“A sound internal control environment, accounting framework, and organizational structure” is criteria number one in DFARS 252.242-7006 Accounting Systems. In fact, all six of the business systems identified in DFARS 252.242-7005 Contractor Business Systems, or commonly known as the “DFARS Business Systems Rule”, references adequate internal controls and the reliability of data. Even more far-reaching than DFARS is that FAR, adhered to by most, if not all US Federal Government agencies, requires adequate contractor internal controls over financial data relied upon for acquisitions. For the purposes of this blog, we shall focus primarily on the DFARS Business Systems Rule as it applies to defense contractors because of the activities of DCAA.

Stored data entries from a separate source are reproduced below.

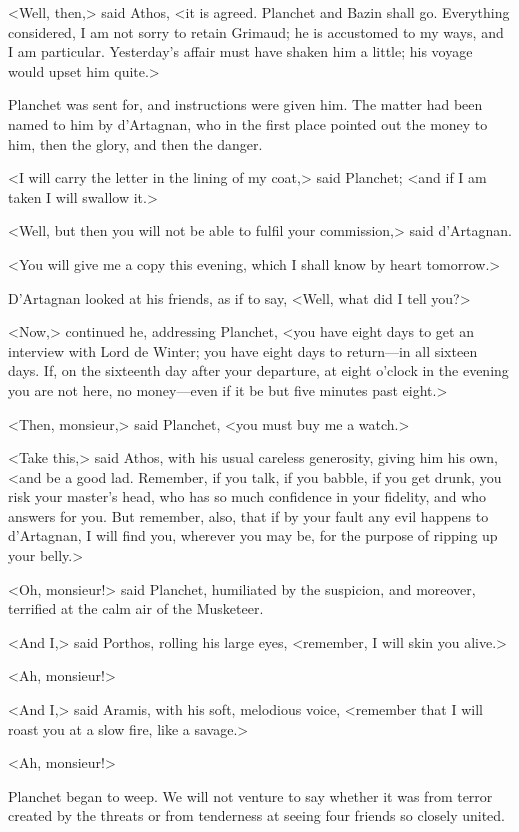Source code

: <Well, then,> said Athos, <it is agreed. Planchet and Bazin shall go. Everything considered, I am not sorry to retain Grimaud; he is accustomed to my ways, and I am particular. Yesterday's affair must have shaken him a little; his voyage would upset him quite.> 

Planchet was sent for, and instructions were given him. The matter had been named to him by d'Artagnan, who in the first place pointed out the money to him, then the glory, and then the danger. 

<I will carry the letter in the lining of my coat,> said Planchet; <and if I am taken I will swallow it.> 

<Well, but then you will not be able to fulfil your commission,> said d'Artagnan. 

<You will give me a copy this evening, which I shall know by heart tomorrow.> 

D'Artagnan looked at his friends, as if to say, <Well, what did I tell you?> 

<Now,> continued he, addressing Planchet, <you have eight days to get an interview with Lord de Winter; you have eight days to return---in all sixteen days. If, on the sixteenth day after your departure, at eight o'clock in the evening you are not here, no money---even if it be but five minutes past eight.> 

<Then, monsieur,> said Planchet, <you must buy me a watch.> 

<Take this,> said Athos, with his usual careless generosity, giving him his own, <and be a good lad. Remember, if you talk, if you babble, if you get drunk, you risk your master's head, who has so much confidence in your fidelity, and who answers for you. But remember, also, that if by your fault any evil happens to d'Artagnan, I will find you, wherever you may be, for the purpose of ripping up your belly.> 

<Oh, monsieur!> said Planchet, humiliated by the suspicion, and moreover, terrified at the calm air of the Musketeer. 

<And I,> said Porthos, rolling his large eyes, <remember, I will skin you alive.> 

<Ah, monsieur!> 

<And I,> said Aramis, with his soft, melodious voice, <remember that I will roast you at a slow fire, like a savage.> 

<Ah, monsieur!> 

Planchet began to weep. We will not venture to say whether it was from terror created by the threats or from tenderness at seeing four friends so closely united.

DCAA considers the automated aspects of contractors’ business systems includable in reviews of internal controls even though they are not specifically spelled out in the DFARS Business Systems Rule. Long before this rule, DCAA considered audits of Automated Data Processing (ADP), Electronic Data Processing (EDP), Information Technology (IT), Information Systems (IS), or whatever the times may call for of audits of these aspects of internal control fundamentals to study a contractor’s internal controls. In fact, for the almost two decades prior to the May 18, 2011, formal promulgation of the Business Systems Rule, DCAA identified audits of EDP GIC (General Internal Controls) as one of the ten ICAPS (Internal Control Audit Planning Summary) audits necessary for internal control adequacy determinations. For years, even before the advent of ICAPS in the early 1990s, DCAA had individuals and teams of auditors whose primary responsibility was audits of automated internal controls.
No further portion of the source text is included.